Looks better from the boats.

OH, NO. NO EURO? It’s hard to lament the decision by the Prime Minister to stand aside while Europe once again goes through a cycle of implosion, chaos and despair.

Yet those who blithely assumed Britain should simply accept whatever France and Germany needed to do in order to save themselves from the collapse of the euro are now, like Nicholas Watt in today’s Guardian, worried that Britain is dangerously ‘isolated’ in Europe. The danger is real, but thanks to Mr Cameron Britain is ‘isolated’ the way those on lifeboats were ‘isolated’ from the Titanic.

The certainty of those in the American and European press that the failure to embrace a failing currency was somehow suicidal was blatantly on display yesterday in a near-hysterical New York Times report by Sarah Lyall and Stephen Castle on the Brussels summit:

No matter what happens at the European summit meeting on the euro in Brussels that begins Thursday, Britain is sure to lose.

There is looming recognition at 10 Downing Street that if the euro falls, Britain will sink along with everyone else. But if Europe manages to pull itself together by forging closer unity among the 17 countries that use the euro, then Britain faces being ever more marginalized in decisions on the Continent.

This is nonsense, of course. With the exception of Germany, the countries struggling to stay afloat in the eurozone are facing economic failure because they are spending more than they are taking in, and they lack the political will and economic wisdom to do anything about it. They are broke. That’s a simple and inescapable fact.

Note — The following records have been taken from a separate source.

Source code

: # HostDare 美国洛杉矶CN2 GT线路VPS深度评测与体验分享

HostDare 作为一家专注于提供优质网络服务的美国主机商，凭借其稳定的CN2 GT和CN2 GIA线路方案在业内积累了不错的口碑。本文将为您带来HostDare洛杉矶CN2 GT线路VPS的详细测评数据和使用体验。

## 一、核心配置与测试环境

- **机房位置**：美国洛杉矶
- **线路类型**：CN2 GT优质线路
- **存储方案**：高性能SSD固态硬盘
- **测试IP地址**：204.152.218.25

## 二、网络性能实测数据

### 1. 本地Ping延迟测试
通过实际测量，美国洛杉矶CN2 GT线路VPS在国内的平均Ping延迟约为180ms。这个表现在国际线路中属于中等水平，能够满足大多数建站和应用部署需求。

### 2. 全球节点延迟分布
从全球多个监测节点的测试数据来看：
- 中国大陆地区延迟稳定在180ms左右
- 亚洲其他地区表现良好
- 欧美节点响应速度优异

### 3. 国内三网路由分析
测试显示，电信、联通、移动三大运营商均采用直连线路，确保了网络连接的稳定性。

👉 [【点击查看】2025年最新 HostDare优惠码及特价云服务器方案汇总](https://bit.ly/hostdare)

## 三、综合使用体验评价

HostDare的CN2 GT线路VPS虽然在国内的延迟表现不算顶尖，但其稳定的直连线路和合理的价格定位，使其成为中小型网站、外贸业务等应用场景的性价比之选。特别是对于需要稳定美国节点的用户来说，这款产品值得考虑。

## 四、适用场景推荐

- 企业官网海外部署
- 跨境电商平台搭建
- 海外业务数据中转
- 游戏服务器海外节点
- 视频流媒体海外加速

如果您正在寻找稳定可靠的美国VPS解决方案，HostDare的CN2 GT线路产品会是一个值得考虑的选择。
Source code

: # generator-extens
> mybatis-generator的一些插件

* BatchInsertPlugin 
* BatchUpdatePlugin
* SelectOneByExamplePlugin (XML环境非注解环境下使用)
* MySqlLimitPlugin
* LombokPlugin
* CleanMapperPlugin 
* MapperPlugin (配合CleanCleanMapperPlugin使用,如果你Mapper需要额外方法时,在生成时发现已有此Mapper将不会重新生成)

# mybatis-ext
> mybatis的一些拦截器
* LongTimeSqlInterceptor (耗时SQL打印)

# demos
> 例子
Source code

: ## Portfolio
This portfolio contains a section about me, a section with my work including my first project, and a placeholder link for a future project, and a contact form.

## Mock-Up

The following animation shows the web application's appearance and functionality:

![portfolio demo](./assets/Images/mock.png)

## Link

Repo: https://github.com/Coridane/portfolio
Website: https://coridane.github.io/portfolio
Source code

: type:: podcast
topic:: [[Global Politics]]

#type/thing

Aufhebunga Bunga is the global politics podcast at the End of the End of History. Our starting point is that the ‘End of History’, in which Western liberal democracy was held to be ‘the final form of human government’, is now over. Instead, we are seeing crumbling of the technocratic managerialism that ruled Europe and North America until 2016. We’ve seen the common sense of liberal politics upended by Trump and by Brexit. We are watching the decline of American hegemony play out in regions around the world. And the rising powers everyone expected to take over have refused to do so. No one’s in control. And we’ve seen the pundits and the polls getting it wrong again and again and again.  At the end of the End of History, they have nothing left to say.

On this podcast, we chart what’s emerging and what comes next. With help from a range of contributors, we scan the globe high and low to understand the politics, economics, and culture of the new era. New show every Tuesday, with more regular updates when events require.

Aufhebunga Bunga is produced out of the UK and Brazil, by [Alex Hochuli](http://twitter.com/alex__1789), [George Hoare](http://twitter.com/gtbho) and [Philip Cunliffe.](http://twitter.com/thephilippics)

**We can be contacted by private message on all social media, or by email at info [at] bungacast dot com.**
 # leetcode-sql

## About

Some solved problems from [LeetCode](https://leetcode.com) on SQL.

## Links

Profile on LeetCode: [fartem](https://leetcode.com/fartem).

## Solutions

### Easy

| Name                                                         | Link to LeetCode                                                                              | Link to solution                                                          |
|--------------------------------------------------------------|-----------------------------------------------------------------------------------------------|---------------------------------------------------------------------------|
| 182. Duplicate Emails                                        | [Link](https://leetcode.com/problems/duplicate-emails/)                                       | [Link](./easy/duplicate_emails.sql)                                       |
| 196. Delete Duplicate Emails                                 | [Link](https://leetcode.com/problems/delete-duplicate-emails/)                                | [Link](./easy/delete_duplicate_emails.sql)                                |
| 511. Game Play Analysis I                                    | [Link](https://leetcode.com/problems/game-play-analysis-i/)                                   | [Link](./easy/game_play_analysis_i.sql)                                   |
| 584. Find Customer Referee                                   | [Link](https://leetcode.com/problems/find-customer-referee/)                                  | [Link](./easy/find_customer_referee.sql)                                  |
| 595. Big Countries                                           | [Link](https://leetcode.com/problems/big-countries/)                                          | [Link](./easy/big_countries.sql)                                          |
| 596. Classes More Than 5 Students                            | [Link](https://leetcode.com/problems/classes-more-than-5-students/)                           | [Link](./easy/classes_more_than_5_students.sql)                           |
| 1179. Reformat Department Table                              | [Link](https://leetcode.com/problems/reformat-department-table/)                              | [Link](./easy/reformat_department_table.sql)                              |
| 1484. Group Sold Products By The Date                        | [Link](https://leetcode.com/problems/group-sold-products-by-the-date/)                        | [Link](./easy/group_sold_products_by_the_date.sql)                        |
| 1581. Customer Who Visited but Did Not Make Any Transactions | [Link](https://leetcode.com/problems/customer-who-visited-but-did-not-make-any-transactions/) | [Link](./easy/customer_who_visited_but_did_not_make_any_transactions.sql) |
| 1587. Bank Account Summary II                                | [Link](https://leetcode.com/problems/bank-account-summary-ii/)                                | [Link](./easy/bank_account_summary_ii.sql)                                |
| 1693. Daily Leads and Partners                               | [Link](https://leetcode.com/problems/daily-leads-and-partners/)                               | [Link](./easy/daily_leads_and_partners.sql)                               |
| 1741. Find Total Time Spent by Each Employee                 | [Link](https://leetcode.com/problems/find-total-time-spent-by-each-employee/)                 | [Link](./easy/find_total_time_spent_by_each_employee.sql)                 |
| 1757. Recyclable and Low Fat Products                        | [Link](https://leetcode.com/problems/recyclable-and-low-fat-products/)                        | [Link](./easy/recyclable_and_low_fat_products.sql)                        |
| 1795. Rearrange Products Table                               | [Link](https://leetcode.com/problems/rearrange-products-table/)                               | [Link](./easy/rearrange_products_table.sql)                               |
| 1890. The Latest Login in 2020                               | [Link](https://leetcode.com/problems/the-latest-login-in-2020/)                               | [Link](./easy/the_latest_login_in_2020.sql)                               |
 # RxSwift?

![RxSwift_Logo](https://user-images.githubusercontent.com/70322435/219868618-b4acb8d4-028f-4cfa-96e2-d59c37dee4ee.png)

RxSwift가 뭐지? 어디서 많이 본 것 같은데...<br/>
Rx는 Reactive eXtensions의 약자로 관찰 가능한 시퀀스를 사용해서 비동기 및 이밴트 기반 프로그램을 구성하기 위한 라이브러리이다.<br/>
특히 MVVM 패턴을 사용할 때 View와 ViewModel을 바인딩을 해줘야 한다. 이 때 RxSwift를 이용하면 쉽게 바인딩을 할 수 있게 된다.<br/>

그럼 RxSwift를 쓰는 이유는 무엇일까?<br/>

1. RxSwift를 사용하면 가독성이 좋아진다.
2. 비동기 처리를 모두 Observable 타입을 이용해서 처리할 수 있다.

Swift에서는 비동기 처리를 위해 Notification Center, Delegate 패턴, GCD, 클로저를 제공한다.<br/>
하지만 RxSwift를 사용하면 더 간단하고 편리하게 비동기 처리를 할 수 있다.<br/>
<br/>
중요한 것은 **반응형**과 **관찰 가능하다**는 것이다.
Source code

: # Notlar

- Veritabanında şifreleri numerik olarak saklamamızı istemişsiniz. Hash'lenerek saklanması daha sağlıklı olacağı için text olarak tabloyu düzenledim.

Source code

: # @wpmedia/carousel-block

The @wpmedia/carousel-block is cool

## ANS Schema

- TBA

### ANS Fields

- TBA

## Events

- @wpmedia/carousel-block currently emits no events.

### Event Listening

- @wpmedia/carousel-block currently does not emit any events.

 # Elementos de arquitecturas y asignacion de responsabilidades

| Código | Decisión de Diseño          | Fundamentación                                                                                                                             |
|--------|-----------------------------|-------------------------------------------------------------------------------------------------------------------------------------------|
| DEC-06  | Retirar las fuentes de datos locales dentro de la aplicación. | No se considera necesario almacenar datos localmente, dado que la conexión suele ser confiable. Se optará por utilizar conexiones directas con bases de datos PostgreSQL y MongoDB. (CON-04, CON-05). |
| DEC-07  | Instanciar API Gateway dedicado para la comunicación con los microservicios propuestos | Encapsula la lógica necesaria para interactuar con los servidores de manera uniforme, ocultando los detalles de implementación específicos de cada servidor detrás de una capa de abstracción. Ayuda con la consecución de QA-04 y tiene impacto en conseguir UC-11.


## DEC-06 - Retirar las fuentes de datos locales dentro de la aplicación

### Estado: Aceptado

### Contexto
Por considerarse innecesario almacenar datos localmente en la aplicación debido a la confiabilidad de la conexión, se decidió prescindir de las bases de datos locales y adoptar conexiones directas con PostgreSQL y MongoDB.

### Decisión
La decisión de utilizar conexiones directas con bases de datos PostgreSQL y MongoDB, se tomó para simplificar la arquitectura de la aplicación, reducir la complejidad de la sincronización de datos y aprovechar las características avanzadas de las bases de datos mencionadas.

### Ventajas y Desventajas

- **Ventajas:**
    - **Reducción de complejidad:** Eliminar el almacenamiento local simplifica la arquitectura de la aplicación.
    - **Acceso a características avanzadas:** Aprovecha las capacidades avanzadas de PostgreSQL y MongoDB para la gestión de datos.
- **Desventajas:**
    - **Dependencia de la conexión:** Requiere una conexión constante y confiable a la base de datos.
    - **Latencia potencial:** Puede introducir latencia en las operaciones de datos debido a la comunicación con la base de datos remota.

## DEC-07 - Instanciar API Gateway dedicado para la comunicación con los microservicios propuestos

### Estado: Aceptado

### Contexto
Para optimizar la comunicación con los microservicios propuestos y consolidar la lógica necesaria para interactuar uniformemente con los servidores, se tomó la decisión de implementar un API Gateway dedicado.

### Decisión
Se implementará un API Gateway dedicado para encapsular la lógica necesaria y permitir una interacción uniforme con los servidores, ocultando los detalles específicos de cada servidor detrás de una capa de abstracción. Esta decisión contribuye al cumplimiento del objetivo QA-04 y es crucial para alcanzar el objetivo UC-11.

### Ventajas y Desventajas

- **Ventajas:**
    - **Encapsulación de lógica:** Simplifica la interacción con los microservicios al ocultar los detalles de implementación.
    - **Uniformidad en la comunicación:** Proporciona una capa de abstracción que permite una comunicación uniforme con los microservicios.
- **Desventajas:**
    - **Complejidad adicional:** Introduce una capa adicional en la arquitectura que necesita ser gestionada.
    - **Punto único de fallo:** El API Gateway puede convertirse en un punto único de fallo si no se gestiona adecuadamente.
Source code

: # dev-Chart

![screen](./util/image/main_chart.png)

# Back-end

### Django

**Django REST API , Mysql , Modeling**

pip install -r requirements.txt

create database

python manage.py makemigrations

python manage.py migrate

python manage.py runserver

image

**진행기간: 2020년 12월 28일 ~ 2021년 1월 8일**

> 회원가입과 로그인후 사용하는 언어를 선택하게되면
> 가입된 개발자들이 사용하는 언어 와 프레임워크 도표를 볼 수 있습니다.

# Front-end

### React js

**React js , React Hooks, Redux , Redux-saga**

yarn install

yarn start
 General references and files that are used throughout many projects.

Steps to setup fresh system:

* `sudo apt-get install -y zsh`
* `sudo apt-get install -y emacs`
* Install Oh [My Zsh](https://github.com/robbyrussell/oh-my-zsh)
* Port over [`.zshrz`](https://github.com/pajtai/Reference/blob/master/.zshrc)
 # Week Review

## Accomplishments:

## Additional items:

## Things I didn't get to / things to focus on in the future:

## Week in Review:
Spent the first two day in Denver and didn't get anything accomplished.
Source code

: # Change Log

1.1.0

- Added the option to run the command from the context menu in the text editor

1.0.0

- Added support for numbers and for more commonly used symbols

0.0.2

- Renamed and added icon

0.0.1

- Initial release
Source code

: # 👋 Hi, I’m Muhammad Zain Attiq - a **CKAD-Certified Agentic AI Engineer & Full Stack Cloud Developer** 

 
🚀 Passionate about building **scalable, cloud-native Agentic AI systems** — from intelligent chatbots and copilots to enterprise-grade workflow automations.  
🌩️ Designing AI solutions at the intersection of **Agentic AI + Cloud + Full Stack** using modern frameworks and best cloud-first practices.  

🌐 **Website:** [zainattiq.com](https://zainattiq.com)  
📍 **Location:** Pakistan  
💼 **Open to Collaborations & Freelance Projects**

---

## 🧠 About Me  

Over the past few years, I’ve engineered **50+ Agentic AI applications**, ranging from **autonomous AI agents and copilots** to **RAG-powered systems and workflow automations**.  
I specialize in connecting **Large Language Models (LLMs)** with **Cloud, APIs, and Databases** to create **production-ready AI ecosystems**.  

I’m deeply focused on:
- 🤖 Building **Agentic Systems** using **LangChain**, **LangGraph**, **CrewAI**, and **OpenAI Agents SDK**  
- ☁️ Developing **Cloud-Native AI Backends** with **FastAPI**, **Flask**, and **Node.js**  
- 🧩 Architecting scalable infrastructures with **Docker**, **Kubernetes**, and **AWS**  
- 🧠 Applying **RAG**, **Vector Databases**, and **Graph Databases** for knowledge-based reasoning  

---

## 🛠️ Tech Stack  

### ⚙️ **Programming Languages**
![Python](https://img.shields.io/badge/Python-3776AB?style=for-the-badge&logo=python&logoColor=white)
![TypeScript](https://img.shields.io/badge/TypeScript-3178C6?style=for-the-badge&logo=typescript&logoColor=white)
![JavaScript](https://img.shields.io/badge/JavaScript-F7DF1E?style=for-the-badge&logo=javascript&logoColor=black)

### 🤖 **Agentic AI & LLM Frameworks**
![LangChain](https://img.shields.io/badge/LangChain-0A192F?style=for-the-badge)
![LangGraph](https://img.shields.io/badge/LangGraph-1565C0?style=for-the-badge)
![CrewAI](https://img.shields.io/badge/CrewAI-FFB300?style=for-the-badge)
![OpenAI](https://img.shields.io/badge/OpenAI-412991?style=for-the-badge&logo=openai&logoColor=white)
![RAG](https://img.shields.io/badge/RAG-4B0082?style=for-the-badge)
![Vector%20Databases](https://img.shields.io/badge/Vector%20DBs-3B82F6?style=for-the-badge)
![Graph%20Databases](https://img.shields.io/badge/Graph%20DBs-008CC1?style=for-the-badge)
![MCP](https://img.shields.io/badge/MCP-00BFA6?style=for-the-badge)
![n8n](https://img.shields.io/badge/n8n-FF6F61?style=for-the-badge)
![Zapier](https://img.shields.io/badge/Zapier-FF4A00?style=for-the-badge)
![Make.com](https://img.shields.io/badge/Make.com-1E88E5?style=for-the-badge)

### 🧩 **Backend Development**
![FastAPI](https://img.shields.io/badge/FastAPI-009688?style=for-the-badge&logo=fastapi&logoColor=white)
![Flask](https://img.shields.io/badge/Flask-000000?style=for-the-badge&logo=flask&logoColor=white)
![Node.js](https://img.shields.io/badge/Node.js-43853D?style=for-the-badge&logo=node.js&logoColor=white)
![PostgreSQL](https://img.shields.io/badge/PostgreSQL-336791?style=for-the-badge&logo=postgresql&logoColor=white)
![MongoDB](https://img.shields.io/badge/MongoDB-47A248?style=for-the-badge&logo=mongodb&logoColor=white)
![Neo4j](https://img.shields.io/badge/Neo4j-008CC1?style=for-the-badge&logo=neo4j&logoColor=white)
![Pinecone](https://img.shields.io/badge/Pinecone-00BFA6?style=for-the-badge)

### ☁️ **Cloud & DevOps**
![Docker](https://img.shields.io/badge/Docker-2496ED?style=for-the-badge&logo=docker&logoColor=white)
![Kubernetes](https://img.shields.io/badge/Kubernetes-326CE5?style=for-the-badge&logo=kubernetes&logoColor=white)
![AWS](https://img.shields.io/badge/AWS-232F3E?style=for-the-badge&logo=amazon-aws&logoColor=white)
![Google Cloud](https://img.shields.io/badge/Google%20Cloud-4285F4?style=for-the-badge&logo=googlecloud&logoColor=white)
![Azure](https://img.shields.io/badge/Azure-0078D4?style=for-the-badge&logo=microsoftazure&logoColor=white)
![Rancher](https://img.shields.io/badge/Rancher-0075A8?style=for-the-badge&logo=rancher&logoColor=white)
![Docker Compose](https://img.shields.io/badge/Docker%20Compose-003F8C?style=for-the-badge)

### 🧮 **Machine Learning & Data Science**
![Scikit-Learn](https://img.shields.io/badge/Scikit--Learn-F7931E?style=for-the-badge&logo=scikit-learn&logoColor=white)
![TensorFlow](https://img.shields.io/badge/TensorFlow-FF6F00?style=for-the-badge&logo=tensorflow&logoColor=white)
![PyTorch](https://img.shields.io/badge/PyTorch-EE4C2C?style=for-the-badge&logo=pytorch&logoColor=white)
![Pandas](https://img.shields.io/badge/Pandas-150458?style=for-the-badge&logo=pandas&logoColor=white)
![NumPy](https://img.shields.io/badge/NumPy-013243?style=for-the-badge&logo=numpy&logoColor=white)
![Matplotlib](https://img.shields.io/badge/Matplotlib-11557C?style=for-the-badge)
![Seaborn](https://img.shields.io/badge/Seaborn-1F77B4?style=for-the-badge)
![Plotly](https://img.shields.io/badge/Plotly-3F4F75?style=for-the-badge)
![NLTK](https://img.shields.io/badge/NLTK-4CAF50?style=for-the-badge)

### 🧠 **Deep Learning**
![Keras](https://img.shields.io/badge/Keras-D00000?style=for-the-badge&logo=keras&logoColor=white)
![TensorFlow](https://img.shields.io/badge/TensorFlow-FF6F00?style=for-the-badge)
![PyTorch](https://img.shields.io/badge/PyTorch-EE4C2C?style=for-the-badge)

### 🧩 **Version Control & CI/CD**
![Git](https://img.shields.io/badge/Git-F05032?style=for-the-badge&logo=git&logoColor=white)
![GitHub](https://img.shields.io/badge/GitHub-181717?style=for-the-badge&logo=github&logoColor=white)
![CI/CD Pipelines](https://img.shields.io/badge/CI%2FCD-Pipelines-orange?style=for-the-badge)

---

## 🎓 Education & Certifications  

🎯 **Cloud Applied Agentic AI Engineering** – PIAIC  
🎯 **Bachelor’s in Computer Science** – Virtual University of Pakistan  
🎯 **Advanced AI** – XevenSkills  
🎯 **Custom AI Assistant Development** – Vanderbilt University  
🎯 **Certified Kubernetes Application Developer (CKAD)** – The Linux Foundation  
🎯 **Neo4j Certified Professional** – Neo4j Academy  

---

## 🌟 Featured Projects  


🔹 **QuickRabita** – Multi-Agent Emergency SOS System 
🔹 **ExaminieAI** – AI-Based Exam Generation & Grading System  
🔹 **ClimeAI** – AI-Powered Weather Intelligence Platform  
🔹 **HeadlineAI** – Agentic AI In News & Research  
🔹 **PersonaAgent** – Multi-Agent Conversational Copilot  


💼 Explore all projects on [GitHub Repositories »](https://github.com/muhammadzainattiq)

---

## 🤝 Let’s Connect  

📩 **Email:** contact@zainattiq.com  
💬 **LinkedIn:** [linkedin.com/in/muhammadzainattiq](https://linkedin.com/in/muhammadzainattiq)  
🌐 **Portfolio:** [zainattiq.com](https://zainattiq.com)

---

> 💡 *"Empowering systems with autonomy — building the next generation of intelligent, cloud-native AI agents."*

The way out is to find a new balance between expenditure and revenue, yet countries like France are already taxing their citizens into economic stagnation and politicians are left with no other policy choices. Now we see the enormity of the political risks the post-1945 ruling classes in France, Italy, Spain and the rest have taken. They attempted to buy permanent political power by producing entitlements faster than their citizens could produce actual products. They failed and now must accept the cost of failure.

Voters, who have never been given an opportunity to express their acceptance of the EU’s massive burden of government, do not seem to have much incentive to accept austerity packages that are the price of yet more government. The idea of a referendum in Greece (or anywhere, really) terrified the EU because they knew what voters would say. Even as this economic disaster was unfolding, EU bureaucrats, according to the Daily Diary at TheParliament.com, were arguing about how to ‘improve the passenger experience in Europe’ and ‘holding a conference on staying active.’ Never have so many been employed to do so little at so great a cost.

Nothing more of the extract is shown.